**Problem details:** Using the listing, work out the number of lines where "qkiscan" shows up, and answer with that number alone.

[Raw data Boundary: Start]

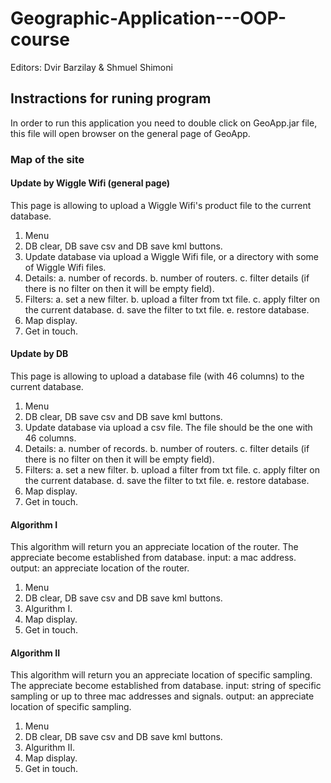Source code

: # Geographic-Application---OOP-course #
Editors:
  Dvir Barzilay &
  Shmuel Shimoni
  
## Instractions for runing program ##
In order to run this application you need to double click on GeoApp.jar file,
this file will open browser on the general page of GeoApp.

### Map of the site ###

#### Update by Wiggle Wifi (general page) ####
This page is allowing to upload a Wiggle Wifi's product file to the current database.
  1. Menu
  2. DB clear, DB save csv and DB save kml buttons.
  3. Update database via upload a Wiggle Wifi file, or a directory with some of Wiggle Wifi files.
  4. Details:
      a. number of records.
      b. number of routers.
      c. filter details (if there is no filter on then it will be empty field).
  5. Filters:
      a. set a new filter.
      b. upload a filter from txt file.
      c. apply filter on the current database.
      d. save the filter to txt file.
      e. restore database.
  6. Map display.
  7. Get in touch.
  
#### Update by DB ####
This page is allowing to upload a database file (with 46 columns) to the current database.
  1. Menu
  2. DB clear, DB save csv and DB save kml buttons.
  3. Update database via upload a csv file. The file should be the one with 46 columns.
  4. Details:
      a. number of records.
      b. number of routers.
      c. filter details (if there is no filter on then it will be empty field).
  5. Filters:
      a. set a new filter.
      b. upload a filter from txt file.
      c. apply filter on the current database.
      d. save the filter to txt file.
      e. restore database.
  6. Map display.
  7. Get in touch.

#### Algorithm I ####
This algorithm will return you an appreciate location of the router.
The appreciate become established from database.
input: a mac address.
output: an appreciate location of the router.
  1. Menu
  2. DB clear, DB save csv and DB save kml buttons.
  3. Algurithm I.
  4. Map display.
  5. Get in touch.
  
#### Algorithm II ####
This algorithm will return you an appreciate location of specific sampling.
The appreciate become established from database.
input: string of specific sampling or up to three mac addresses and signals.
output: an appreciate location of specific sampling.
  1. Menu
  2. DB clear, DB save csv and DB save kml buttons.
  3. Algurithm II.
  4. Map display.
  5. Get in touch.
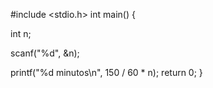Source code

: #include <stdio.h>
int main() {
   
   int n; 
   
 scanf("%d", &n); 
   
 printf("%d minutos\n", 150 / 60 * n); 
    return 0;
}
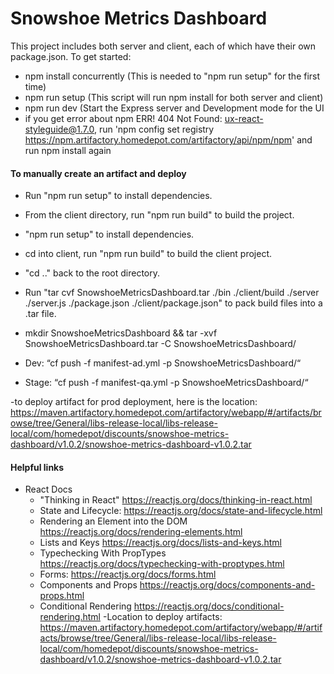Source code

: # Snowshoe Metrics Dashboard

This project includes both server and client, each of which have their own package.json. To get started:

- npm install concurrently (This is needed to "npm run setup" for the first time)
- npm run setup (This script will run npm install for both server and client)
- npm run dev (Start the Express server and Development mode for the UI
- if you get error about npm ERR! 404 Not Found: ux-react-styleguide@1.7.0, run 'npm config set registry https://npm.artifactory.homedepot.com/artifactory/api/npm/npm' and run npm install again

#### To manually create an artifact and deploy
- Run "npm run setup" to install dependencies.
- From the client directory, run "npm run build" to build the project.
- "npm run setup"  to install dependencies.
- cd into client, run "npm run build" to build the client project.
- "cd .." back to the root directory.
- Run "tar cvf SnowshoeMetricsDashboard.tar ./bin ./client/build ./server ./server.js ./package.json ./client/package.json" to pack build files into a .tar file.

- mkdir SnowshoeMetricsDashboard && tar -xvf SnowshoeMetricsDashboard.tar -C SnowshoeMetricsDashboard/

- Dev: “cf push -f manifest-ad.yml -p SnowshoeMetricsDashboard/“

- Stage: “cf push -f manifest-qa.yml -p SnowshoeMetricsDashboard/“

-to deploy artifact for prod deployment, here is the location: https://maven.artifactory.homedepot.com/artifactory/webapp/#/artifacts/browse/tree/General/libs-release-local/libs-release-local/com/homedepot/discounts/snowshoe-metrics-dashboard/v1.0.2/snowshoe-metrics-dashboard-v1.0.2.tar


#### Helpful links
- React Docs
    - "Thinking in React" https://reactjs.org/docs/thinking-in-react.html
    - State and Lifecycle: https://reactjs.org/docs/state-and-lifecycle.html
    - Rendering an Element into the DOM https://reactjs.org/docs/rendering-elements.html
    - Lists and Keys https://reactjs.org/docs/lists-and-keys.html
    - Typechecking With PropTypes https://reactjs.org/docs/typechecking-with-proptypes.html
    - Forms: https://reactjs.org/docs/forms.html
    - Components and Props https://reactjs.org/docs/components-and-props.html
    - Conditional Rendering https://reactjs.org/docs/conditional-rendering.html
    -Location to deploy artifacts: https://maven.artifactory.homedepot.com/artifactory/webapp/#/artifacts/browse/tree/General/libs-release-local/libs-release-local/com/homedepot/discounts/snowshoe-metrics-dashboard/v1.0.2/snowshoe-metrics-dashboard-v1.0.2.tar
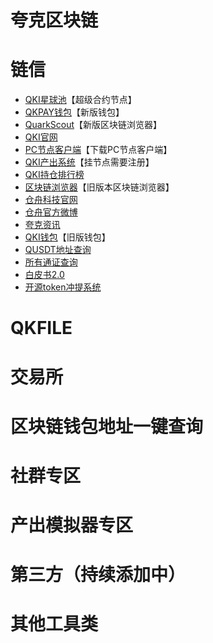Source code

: # 夸克区块链

# 链信

- [QKI星球池](https://app.web3defi.io/#/superNode2 ':target=_blank')【超级合约节点】
- [QKPAY钱包](https://www.qk-pay.io/ ':target=_blank')【新版钱包】
- [QuarkScout](https://quarkscout.com/ ':target=_blank')【新版区块链浏览器】
- [QKI官网](https://quarkblockchain.org/ ':target=_blank')
- [PC节点客户端](https://static.quarkblockchain.cn/app/pc/quarkblockchain-install.exe?v=199 ':target=_blank')【下载PC节点客户端】
- [QKI产出系统](https://qki.im/ ':target=_blank')【挂节点需要注册】
- [QKI持仓排行榜](https://qkiscan.cn/qki-page ':target=_blank')
- [区块链浏览器](https://qkiscan.cn/ ':target=_blank')【旧版本区块链浏览器】
- [仓舟科技官网](https://cangzhou-china.com/ ':target=_blank')
- [仓舟官方微博](https://www.weibo.com/u/6520163268 ':target=_blank')
- [夸克资讯](https://www.chainchat.ooo/ ':target=_blank')
- [QKI钱包](https://qkibill.io/ ':target=_blank')【旧版钱包】
- [QUSDT地址查询](https://qkiscan.cn/token/0xdf0e293cc3c7ba051763ff6b026da0853d446e38 ':target=_blank')
- [所有通证查询](https://qkiscan.cn/tokens ':target=_blank')
- [白皮书2.0](https://quarkblockchain.org/wp-content/uploads/2020/04/%E5%A4%B8%E5%85%8B%E5%8C%BA%E5%9D%97%E9%93%BE.pdf ':target=_blank')
- [开源token冲提系统](https://github.com/chenjia404/qk-token-system ':target=_blank')

# QKFILE

# 交易所

# 区块链钱包地址一键查询

# 社群专区

# 产出模拟器专区

# 第三方（持续添加中）

# 其他工具类


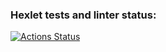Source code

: ### Hexlet tests and linter status:
[![Actions Status](https://github.com/slowyan/frontend-project-46/workflows/hexlet-check/badge.svg)](https://github.com/slowyan/frontend-project-46/actions)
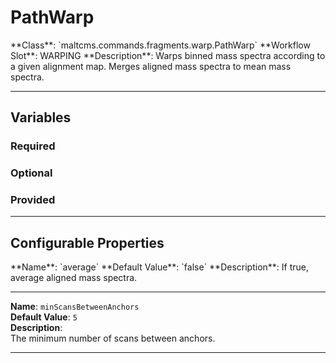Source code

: <h1>PathWarp</h1>
**Class**: `maltcms.commands.fragments.warp.PathWarp`  
**Workflow Slot**: WARPING  
**Description**: Warps binned mass spectra according to a given alignment map. Merges aligned mass spectra to mean mass spectra.  

---

<h2>Variables</h2>
<h3>Required</h3>

<h3>Optional</h3>

<h3>Provided</h3>


---

<h2>Configurable Properties</h2>
**Name**: `average`  
**Default Value**: `false`  
**Description**:  
If true, average aligned mass spectra.  

---

**Name**: `minScansBetweenAnchors`  
**Default Value**: `5`  
**Description**:  
The minimum number of scans between anchors.  

---


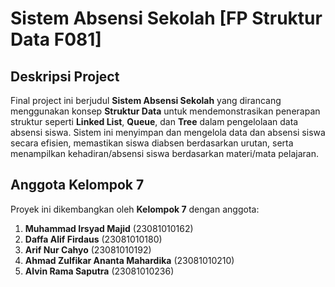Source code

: # Sistem Absensi Sekolah [FP Struktur Data F081]

## Deskripsi Project

Final project ini berjudul **Sistem Absensi Sekolah** yang dirancang menggunakan konsep **Struktur Data** untuk mendemonstrasikan penerapan struktur seperti **Linked List**, **Queue**, dan **Tree** dalam pengelolaan data absensi siswa. Sistem ini menyimpan dan mengelola data dan absensi siswa secara efisien, memastikan siswa diabsen berdasarkan urutan, serta menampilkan kehadiran/absensi siswa berdasarkan materi/mata pelajaran.

## Anggota Kelompok 7

Proyek ini dikembangkan oleh **Kelompok 7** dengan anggota:

1. **Muhammad Irsyad Majid** (23081010162)
2. **Daffa Alif Firdaus** (23081010180)
3. **Arif Nur Cahyo** (23081010192)
4. **Ahmad Zulfikar Ananta Mahardika** (23081010210)
5. **Alvin Rama Saputra** (23081010236)
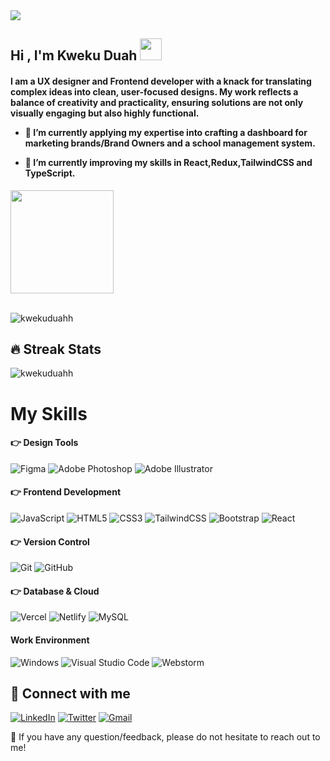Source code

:   <a href="https://github.com/kwekuduahh/readme-typing-svg">
    <img src="https://readme-typing-svg.herokuapp.com?lines=User+Experience+Designer;Frontend+Developer;UI+Designer;Always%20learning%20new%20things&amp;center=false&amp;width=400&amp;height=28">
  </a>

## Hi , I'm Kweku Duah  <img src="https://media.giphy.com/media/hvRJCLFzcasrR4ia7z/giphy.gif" width="35"></h1>
<div align="left">
<h4 align="left">I am a UX designer and Frontend developer with a knack for translating complex ideas into clean, user-focused designs. My work reflects a balance of creativity and practicality, ensuring solutions are not only visually engaging but also highly functional. 

- 🔭 I’m currently applying my expertise into crafting a dashboard for marketing brands/Brand Owners and a school management system.

- 🌱 I’m currently improving my skills in React,Redux,TailwindCSS and TypeScript.
</h4>

<img src="https://user-images.githubusercontent.com/74038190/213911167-6bc9ef46-2950-481c-a03c-189f9506083b.gif" width="165">

</div>
<br>


<p align="left">
  <img src="https://komarev.com/ghpvc/?username=kwekuduahh&amp;label=Profileviews&amp;color=0e75b6&amp;style=plastic" alt="kwekuduahh"> 
</p>

## 🔥 Streak Stats
<img src="https://github-readme-streak-stats.herokuapp.com/?user=kwekuduahh&amp;theme=algolia" alt="kwekuduahh">


# My Skills
#### 👉 Design Tools

![Figma](https://img.shields.io/badge/figma-%23000000.svg?style=for-the-badge&logo=figma&logoColor=white)
![Adobe Photoshop](https://img.shields.io/badge/adobe%20photoshop-%2331A8FF.svg?style=for-the-badge&logo=adobe%20photoshop&logoColor=white)
![Adobe Illustrator](https://img.shields.io/badge/adobe%20illustrator-%23FF9A00.svg?style=for-the-badge&logo=adobe%20illustrator&logoColor=white)
</br>

#### 👉 Frontend Development

![JavaScript](https://img.shields.io/badge/javascript-%23323330.svg?style=for-the-badge&logo=javascript&logoColor=%23F7DF1E)
![HTML5](https://img.shields.io/badge/html5-%23E34F26.svg?style=for-the-badge&logo=html5&logoColor=white)
![CSS3](https://img.shields.io/badge/css3-%231572B6.svg?style=for-the-badge&logo=css3&logoColor=white)
![TailwindCSS](https://img.shields.io/badge/tailwindcss-%2338B2AC.svg?style=for-the-badge&logo=tailwind-css&logoColor=white)
![Bootstrap](https://img.shields.io/badge/bootstrap-%23563D7C.svg?style=for-the-badge&logo=bootstrap&logoColor=white)
![React](https://img.shields.io/badge/react-%2320232a.svg?style=for-the-badge&logo=react&logoColor=%2361DAFB)
</br>

#### 👉 Version Control
![Git](https://img.shields.io/badge/git-%23Fa5033.svg?style=for-the-badge&logo=git&logoColor=white)
![GitHub](https://img.shields.io/badge/github-%23121011.svg?style=for-the-badge&logo=github&logoColor=white)
</br>

#### 👉 Database & Cloud

![Vercel](https://img.shields.io/badge/vercel-%23000000.svg?style=for-the-badge&logo=vercel&logoColor=white)
![Netlify](https://img.shields.io/badge/netlify-%23000000.svg?style=for-the-badge&logo=netlify&logoColor=#00C7B7)
![MySQL](https://img.shields.io/badge/mysql-%23000000.svg?style=for-the-badge&logo=mysql&logoColor=white)
</br>

#### Work Environment

![Windows](https://img.shields.io/badge/Windows-1a99c8?style=for-the-badge&logo=windows&logoColor=white)
![Visual Studio Code](https://img.shields.io/badge/Visual%20Studio%20Code-0078d7.svg?style=for-the-badge&logo=visual-studio-code&logoColor=white)
![Webstorm](https://img.shields.io/badge/Webstorm-1acb88D6?style=for-the-badge&logo=webstorm&logoColor=white)
</br>

## 🤝 Connect with me

<a href="https://www.linkedin.com/in/kwekuduahh/" target="_blank" rel="noreferrer">![LinkedIn](https://img.shields.io/badge/linkedin-%230077B5.svg?style=for-the-badge&logo=linkedin&logoColor=white)</a>
<a href="https://twitter.com/kwekuduahhh" target="_blank" rel="noreferrer">![Twitter](https://img.shields.io/badge/Twitter-%231DA1F2.svg?style=for-the-badge&logo=Twitter&logoColor=white)</a>
<a href="mailto:asamoahduah101@gmail.com" target="_blank" rel="noreferrer">![Gmail](https://img.shields.io/badge/Gmail-D14836?style=for-the-badge&logo=gmail&logoColor=white)</a>
</br>

💬 If you have any question/feedback, please do not hesitate to reach out to me!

[Raw data Boundary: End]

**Answer to the problem:** 4